(Plain-text document sources)
Segment Open

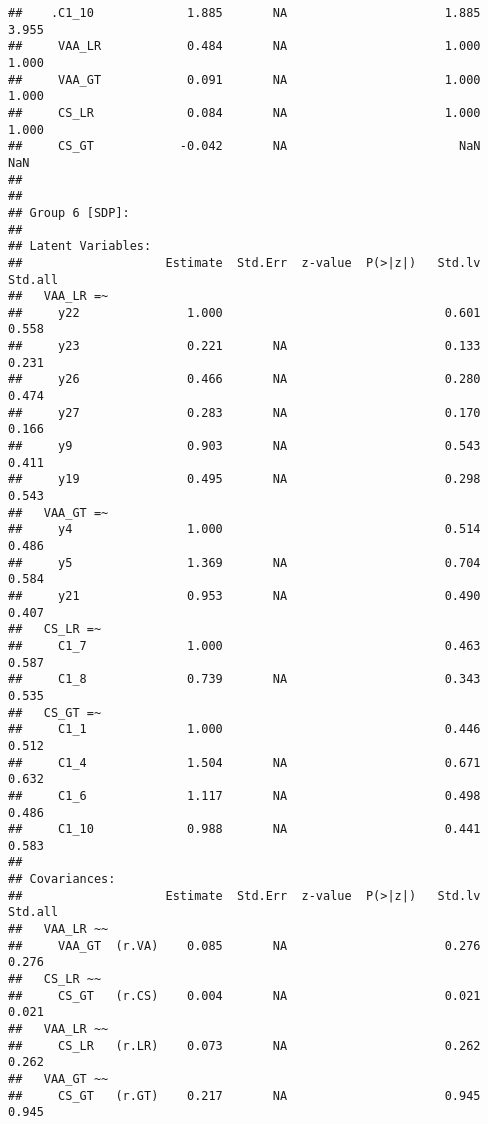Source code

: \documentclass[
]{article}
\begin{document}
\begin{verbatim}
##    .C1_10             1.885       NA                      1.885    3.955
##     VAA_LR            0.484       NA                      1.000    1.000
##     VAA_GT            0.091       NA                      1.000    1.000
##     CS_LR             0.084       NA                      1.000    1.000
##     CS_GT            -0.042       NA                        NaN      NaN
## 
## 
## Group 6 [SDP]:
## 
## Latent Variables:
##                    Estimate  Std.Err  z-value  P(>|z|)   Std.lv  Std.all
##   VAA_LR =~                                                             
##     y22               1.000                               0.601    0.558
##     y23               0.221       NA                      0.133    0.231
##     y26               0.466       NA                      0.280    0.474
##     y27               0.283       NA                      0.170    0.166
##     y9                0.903       NA                      0.543    0.411
##     y19               0.495       NA                      0.298    0.543
##   VAA_GT =~                                                             
##     y4                1.000                               0.514    0.486
##     y5                1.369       NA                      0.704    0.584
##     y21               0.953       NA                      0.490    0.407
##   CS_LR =~                                                              
##     C1_7              1.000                               0.463    0.587
##     C1_8              0.739       NA                      0.343    0.535
##   CS_GT =~                                                              
##     C1_1              1.000                               0.446    0.512
##     C1_4              1.504       NA                      0.671    0.632
##     C1_6              1.117       NA                      0.498    0.486
##     C1_10             0.988       NA                      0.441    0.583
## 
## Covariances:
##                    Estimate  Std.Err  z-value  P(>|z|)   Std.lv  Std.all
##   VAA_LR ~~                                                             
##     VAA_GT  (r.VA)    0.085       NA                      0.276    0.276
##   CS_LR ~~                                                              
##     CS_GT   (r.CS)    0.004       NA                      0.021    0.021
##   VAA_LR ~~                                                             
##     CS_LR   (r.LR)    0.073       NA                      0.262    0.262
##   VAA_GT ~~                                                             
##     CS_GT   (r.GT)    0.217       NA                      0.945    0.945

\end{verbatim}
\end{document}
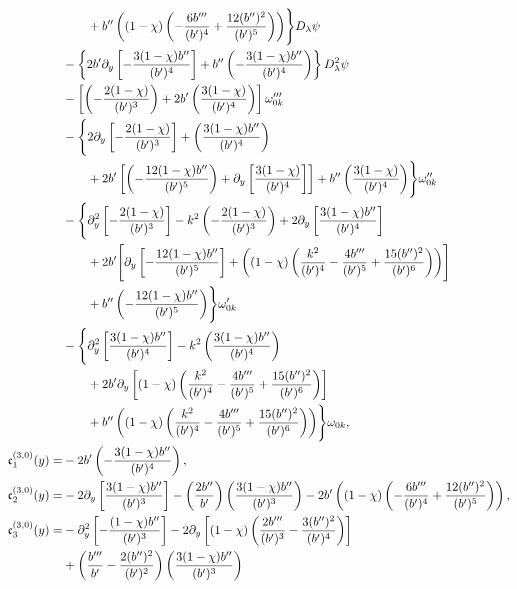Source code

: \documentclass[reqno,11pt]{amsart}
\numberwithin{equation}{section}
\numberwithin{equation}{section} %
\begin{document}
\begin{enumerate}
\begin{align}
 &\qquad+b''\left((1-\chi)\left(-\frac{6b'''}{(b')^4}+\frac{12(b'')^2}{(b')^5}\right)\right)\Biggr\}D_\lambda\psi \notag\\
 &-\left\{2b'\partial_y\left[-\frac{3(1-\chi)b''}{(b')^4}\right]+b''\left(-\frac{3(1-\chi)b''}{(b')^4}\right)\right\}D_\lambda^2\psi \notag\\
 &-\left[\left(-\frac{2(1-\chi)}{(b')^3}\right)+2b'\left(\frac{3(1-\chi)}{(b')^4}\right)\right]\omega_{0k}''' \notag\\
 &-\Biggl\{2\partial_y\left[-\frac{2(1-\chi)}{(b')^3}\right]+\left(\frac{3(1-\chi)b''}{(b')^4}\right) \notag\\
 &\qquad+2b'\left[\left(-\frac{12(1-\chi)b''}{(b')^5}\right)+\partial_y\left[\frac{3(1-\chi)}{(b')^4}\right]\right]+b''\left(\frac{3(1-\chi)}{(b')^4}\right)\Biggr\}\omega_{0k}'' \notag\\
 &-\Biggl\{\partial_y^2\left[-\frac{2(1-\chi)}{(b')^3}\right]-k^2\left(-\frac{2(1-\chi)}{(b')^3}\right)+2\partial_y\left[\frac{3(1-\chi)b''}{(b')^4}\right] \notag\\
 &\qquad+2b'\Biggl[\partial_y\left[-\frac{12(1-\chi)b''}{(b')^5}\right]+\left((1-\chi)\left(\frac{k^2}{(b')^4}-\frac{4b'''}{(b')^5}+\frac{15(b'')^2}{(b')^6}\right)\right)\Biggr] \notag\\
 &\qquad +b''\left(-\frac{12(1-\chi)b''}{(b')^5}\right)\Biggr\}\omega_{0k}' \notag\\
 &-\Biggl\{\partial_y^2\left[\frac{3(1-\chi)b''}{(b')^4}\right]-k^2\left(\frac{3(1-\chi)b''}{(b')^4}\right) \notag\\
 &\qquad+2b'\partial_y\left[(1-\chi)\left(\frac{k^2}{(b')^4}-\frac{4b'''}{(b')^5}+\frac{15(b'')^2}{(b')^6}\right)\right] \notag\\
 &\qquad+b''\left((1-\chi)\left(\frac{k^2}{(b')^4}-\frac{4b'''}{(b')^5}+\frac{15(b'')^2}{(b')^6}\right)\right)\Biggr\}\omega_{0k}, \notag\\
 \mathfrak{c}_1^{(3,0)}(y)=&-2b'\left(-\frac{3(1-\chi)b''}{(b')^4}\right), \notag\\
\mathfrak{c}_2^{(3,0)}(y)=&-2\partial_y\left[\frac{3(1-\chi)b''}{(b')^3}\right]-\left(\frac{2b''}{b'}\right)\left(\frac{3(1-\chi)b''}{(b')^3}\right)-2b'\left((1-\chi)\left(-\frac{6b'''}{(b')^4}+\frac{12(b'')^2}{(b')^5}\right)\right), \notag\\
\mathfrak{c}_3^{(3,0)}(y)=&-\partial_y^2\left[-\frac{(1-\chi)b''}{(b')^3}\right]-2\partial_y\left[(1-\chi)\left(\frac{2b'''}{(b')^3}-\frac{3(b'')^2}{(b')^4}\right)\right] \notag\\
 &+\left(\frac{b'''}{b'}-\frac{2(b'')^2}{(b')^2}\right)\left(\frac{3(1-\chi)b''}{(b')^3}\right) \notag\\

\end{align}
\end{enumerate}
\end{document}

Segment Closed

== Exercise instructions ==
Write out each entry exactly as given, omitting any picture.

== Exercise answer ==
Source code

: \documentclass[
]{article}
\begin{document}
\begin{verbatim}
##    .C1_10             1.885       NA                      1.885    3.955
##     VAA_LR            0.484       NA                      1.000    1.000
##     VAA_GT            0.091       NA                      1.000    1.000
##     CS_LR             0.084       NA                      1.000    1.000
##     CS_GT            -0.042       NA                        NaN      NaN
## 
## 
## Group 6 [SDP]:
## 
## Latent Variables:
##                    Estimate  Std.Err  z-value  P(>|z|)   Std.lv  Std.all
##   VAA_LR =~                                                             
##     y22               1.000                               0.601    0.558
##     y23               0.221       NA                      0.133    0.231
##     y26               0.466       NA                      0.280    0.474
##     y27               0.283       NA                      0.170    0.166
##     y9                0.903       NA                      0.543    0.411
##     y19               0.495       NA                      0.298    0.543
##   VAA_GT =~                                                             
##     y4                1.000                               0.514    0.486
##     y5                1.369       NA                      0.704    0.584
##     y21               0.953       NA                      0.490    0.407
##   CS_LR =~                                                              
##     C1_7              1.000                               0.463    0.587
##     C1_8              0.739       NA                      0.343    0.535
##   CS_GT =~                                                              
##     C1_1              1.000                               0.446    0.512
##     C1_4              1.504       NA                      0.671    0.632
##     C1_6              1.117       NA                      0.498    0.486
##     C1_10             0.988       NA                      0.441    0.583
## 
## Covariances:
##                    Estimate  Std.Err  z-value  P(>|z|)   Std.lv  Std.all
##   VAA_LR ~~                                                             
##     VAA_GT  (r.VA)    0.085       NA                      0.276    0.276
##   CS_LR ~~                                                              
##     CS_GT   (r.CS)    0.004       NA                      0.021    0.021
##   VAA_LR ~~                                                             
##     CS_LR   (r.LR)    0.073       NA                      0.262    0.262
##   VAA_GT ~~                                                             
##     CS_GT   (r.GT)    0.217       NA                      0.945    0.945

\end{verbatim}
\end{document}
Source code

: \documentclass[reqno,11pt]{amsart}
\numberwithin{equation}{section}
\numberwithin{equation}{section} %
\begin{document}
\begin{enumerate}
\begin{align}
 &\qquad+b''\left((1-\chi)\left(-\frac{6b'''}{(b')^4}+\frac{12(b'')^2}{(b')^5}\right)\right)\Biggr\}D_\lambda\psi \notag\\
 &-\left\{2b'\partial_y\left[-\frac{3(1-\chi)b''}{(b')^4}\right]+b''\left(-\frac{3(1-\chi)b''}{(b')^4}\right)\right\}D_\lambda^2\psi \notag\\
 &-\left[\left(-\frac{2(1-\chi)}{(b')^3}\right)+2b'\left(\frac{3(1-\chi)}{(b')^4}\right)\right]\omega_{0k}''' \notag\\
 &-\Biggl\{2\partial_y\left[-\frac{2(1-\chi)}{(b')^3}\right]+\left(\frac{3(1-\chi)b''}{(b')^4}\right) \notag\\
 &\qquad+2b'\left[\left(-\frac{12(1-\chi)b''}{(b')^5}\right)+\partial_y\left[\frac{3(1-\chi)}{(b')^4}\right]\right]+b''\left(\frac{3(1-\chi)}{(b')^4}\right)\Biggr\}\omega_{0k}'' \notag\\
 &-\Biggl\{\partial_y^2\left[-\frac{2(1-\chi)}{(b')^3}\right]-k^2\left(-\frac{2(1-\chi)}{(b')^3}\right)+2\partial_y\left[\frac{3(1-\chi)b''}{(b')^4}\right] \notag\\
 &\qquad+2b'\Biggl[\partial_y\left[-\frac{12(1-\chi)b''}{(b')^5}\right]+\left((1-\chi)\left(\frac{k^2}{(b')^4}-\frac{4b'''}{(b')^5}+\frac{15(b'')^2}{(b')^6}\right)\right)\Biggr] \notag\\
 &\qquad +b''\left(-\frac{12(1-\chi)b''}{(b')^5}\right)\Biggr\}\omega_{0k}' \notag\\
 &-\Biggl\{\partial_y^2\left[\frac{3(1-\chi)b''}{(b')^4}\right]-k^2\left(\frac{3(1-\chi)b''}{(b')^4}\right) \notag\\
 &\qquad+2b'\partial_y\left[(1-\chi)\left(\frac{k^2}{(b')^4}-\frac{4b'''}{(b')^5}+\frac{15(b'')^2}{(b')^6}\right)\right] \notag\\
 &\qquad+b''\left((1-\chi)\left(\frac{k^2}{(b')^4}-\frac{4b'''}{(b')^5}+\frac{15(b'')^2}{(b')^6}\right)\right)\Biggr\}\omega_{0k}, \notag\\
 \mathfrak{c}_1^{(3,0)}(y)=&-2b'\left(-\frac{3(1-\chi)b''}{(b')^4}\right), \notag\\
\mathfrak{c}_2^{(3,0)}(y)=&-2\partial_y\left[\frac{3(1-\chi)b''}{(b')^3}\right]-\left(\frac{2b''}{b'}\right)\left(\frac{3(1-\chi)b''}{(b')^3}\right)-2b'\left((1-\chi)\left(-\frac{6b'''}{(b')^4}+\frac{12(b'')^2}{(b')^5}\right)\right), \notag\\
\mathfrak{c}_3^{(3,0)}(y)=&-\partial_y^2\left[-\frac{(1-\chi)b''}{(b')^3}\right]-2\partial_y\left[(1-\chi)\left(\frac{2b'''}{(b')^3}-\frac{3(b'')^2}{(b')^4}\right)\right] \notag\\
 &+\left(\frac{b'''}{b'}-\frac{2(b'')^2}{(b')^2}\right)\left(\frac{3(1-\chi)b''}{(b')^3}\right) \notag\\

\end{align}
\end{enumerate}
\end{document}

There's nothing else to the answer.